Google documents is a great way store online data organized as a regular Excel sheet. One the provided features is the option to publish one or more sheets as a CSV file that will be consumed later on by Tabulizer.

The idea is that you publish a specific sheet (not all document) in CSV (comma separated values) format with "Automatically republish when changes are made" option enabled.

Then you create a data source of type "CSV/Text File" type using a published URL as your source. This have been already discussed in another tutorial. In this article we will discuss the use of a proxy script that will act as a middleman between the Google document and your website. At this point you may be wondering why should I do that, instead of reading the published URL directly. Normally you don't have a reason, but sometimes you want to process the published CSV file before feeding it to Tabulizer. For instance, you may want to remove certain columns or rows, change data, or simply hide the published URL.

In such cases, you can use a proxy similar to the one below. This is a working example and the only thing you need to change is the $fileName parameter to point to your published URL. Optionally you can set the parameters $min_row, $max_row if you want to filter out certain rows, or the parameters $min_column, $max_column if you want to filter out certain columns.
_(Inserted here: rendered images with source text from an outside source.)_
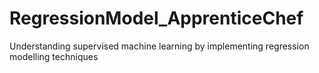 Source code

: # RegressionModel_ApprenticeChef
Understanding supervised machine learning by implementing regression modelling techniques
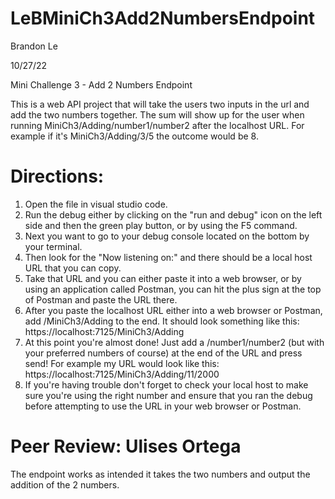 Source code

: # LeBMiniCh3Add2NumbersEndpoint

Brandon Le

10/27/22

Mini Challenge 3 - Add 2 Numbers Endpoint

This is a web API project that will take the users two inputs in the url and add the two numbers together. The sum will show up for the user when running MiniCh3/Adding/number1/number2 after the localhost URL. For example if it's MiniCh3/Adding/3/5 the outcome would be 8.

# Directions:
1. Open the file in visual studio code.
2. Run the debug either by clicking on the "run and debug" icon on the left side and then the green play button, or by using the F5 command.
3. Next you want to go to your debug console located on the bottom by your terminal.
4. Then look for the "Now listening on:" and there should be a local host URL that you can copy.
5. Take that URL and you can either paste it into a web browser, or by using an application called Postman, you can hit the plus sign at the top of Postman and paste the URL there.
6. After you paste the localhost URL either into a web browser or Postman, add /MiniCh3/Adding to the end. It should look something like this: https://localhost:7125/MiniCh3/Adding
7. At this point you're almost done! Just add a /number1/number2 (but with your preferred numbers of course) at the end of the URL and press send! For example my URL would look like this: https://localhost:7125/MiniCh3/Adding/11/2000
8. If you're having trouble don't forget to check your local host to make sure you're using the right number and ensure that you ran the debug before attempting to use the URL in your web browser or Postman.



# Peer Review: Ulises Ortega
The endpoint works as intended it takes the two numbers and output the addition of the 2 numbers.

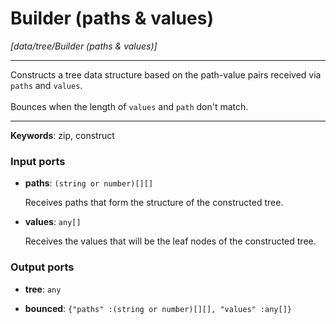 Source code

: # Builder (paths & values)

_[data/tree/Builder (paths & values)]_

---

Constructs a tree data structure based on the path-value pairs received via `paths` and `values`.<br>
<br>
Bounces when the length of `values` and `path` don't match.<br>

---

__Keywords__: zip, construct

### Input ports

* __paths__: ` (string or number)[][] `


    Receives paths that form the structure of the constructed tree.<br>


* __values__: ` any[] `


    Receives the values that will be the leaf nodes of the constructed tree.<br>

### Output ports

* __tree__: ` any `


* __bounced__: ` {"paths" :(string or number)[][], "values" :any[]} `

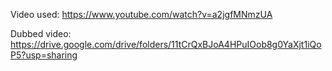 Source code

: Video used: https://www.youtube.com/watch?v=a2jgfMNmzUA

Dubbed video: https://drive.google.com/drive/folders/11tCrQxBJoA4HPuIOob8g0YaXjt1iQoP5?usp=sharing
For instance, in the proxy below only columns 1-8 will be read and the rest of the columns will be ignored (counting starts from 0, not 1).

<?php
header('Content-Type: application/csv; charset=utf-8');


$fileName = 'https://docs.google.com/spreadsheets/d/bloGWR6zV8whxoUuUbloGWR6zV8whxoUuU/pub?gid=561928619&single=true&output=csv';
$min_row = 0;
$max_row = PHP_INT_MAX;
$min_column = 0;
$max_column = 7;
$column_separator = '^';


$csvData = file_get_contents($fileName);
$lines = explode(PHP_EOL, $csvData);

function getLimit($limit, $default_value) {
    if (isset($_REQUEST[$limit])) {
        $value = intval($_REQUEST[$limit])-1;   
    } else {
        $value = $default_value;
    }   
    if (!isset($value)) $value = 0;
    else if ($value<0) $value = 0;
    return $value;
}

foreach ($lines as $r_id => $line) {       
    if (($r_id>=$min_row)&&($r_id<=$max_row)) {       
        $row = str_getcsv($line);   
        $output = array();
        foreach ($row as $c_id => $cell) {
            if (($c_id>=$min_column)&&($c_id<=$max_column)) {
                $output[] = $cell;               
            }           
        }
        if (!empty($output)) {
            $str = implode($column_separator, $output);
            echo $str . "\r\n";
        }       
    }       
}

exit();

?>